- WHAT YOU ARE ASKED TO DO: Search the data below for "begin"; list each line that holds it.

Records from a collection
-.-.-

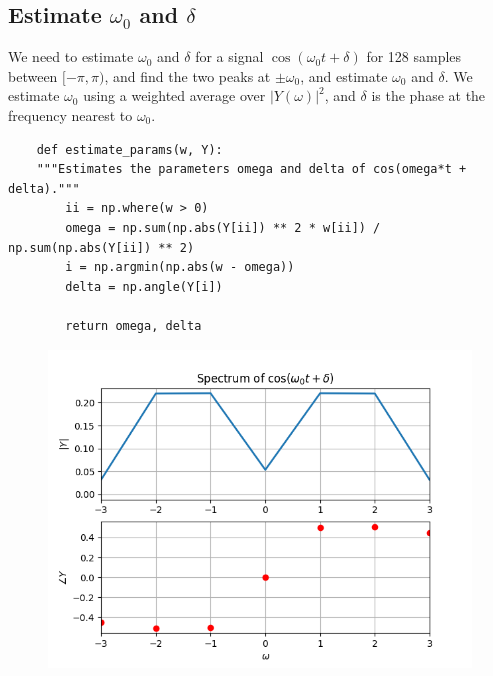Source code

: \documentclass[12pt, a4paper]{article}
\begin{document}
\subsection{Estimate $\omega_0$ and $\delta$}\label{ssec:estimate}
We need to estimate $\omega_0$ and $\delta$ for a signal $\cos(\omega_0 t + \delta)$ for 128 samples between $[-\pi,\pi)$,
and find the two peaks at $\pm\omega_0$, and estimate $\omega_0$ and $\delta$. We estimate $\omega_0$ using a weighted average
over $|Y(\omega)|^2$, and $\delta$ is the phase at the frequency nearest to $\omega_0$.
\begin{lstlisting}
    def estimate_params(w, Y):
    """Estimates the parameters omega and delta of cos(omega*t + delta)."""
        ii = np.where(w > 0)
        omega = np.sum(np.abs(Y[ii]) ** 2 * w[ii]) / np.sum(np.abs(Y[ii]) ** 2)
        i = np.argmin(np.abs(w - omega))
        delta = np.angle(Y[i])
        
        return omega, delta
\end{lstlisting}
\begin{figure}[H]
    \centering
    \includegraphics[scale=0.7]{q3.png}
\end{figure}
\end{document}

-.-.-

- EXPECTED ANSWER:
\begin{document}
\begin{lstlisting}
\begin{figure}[H]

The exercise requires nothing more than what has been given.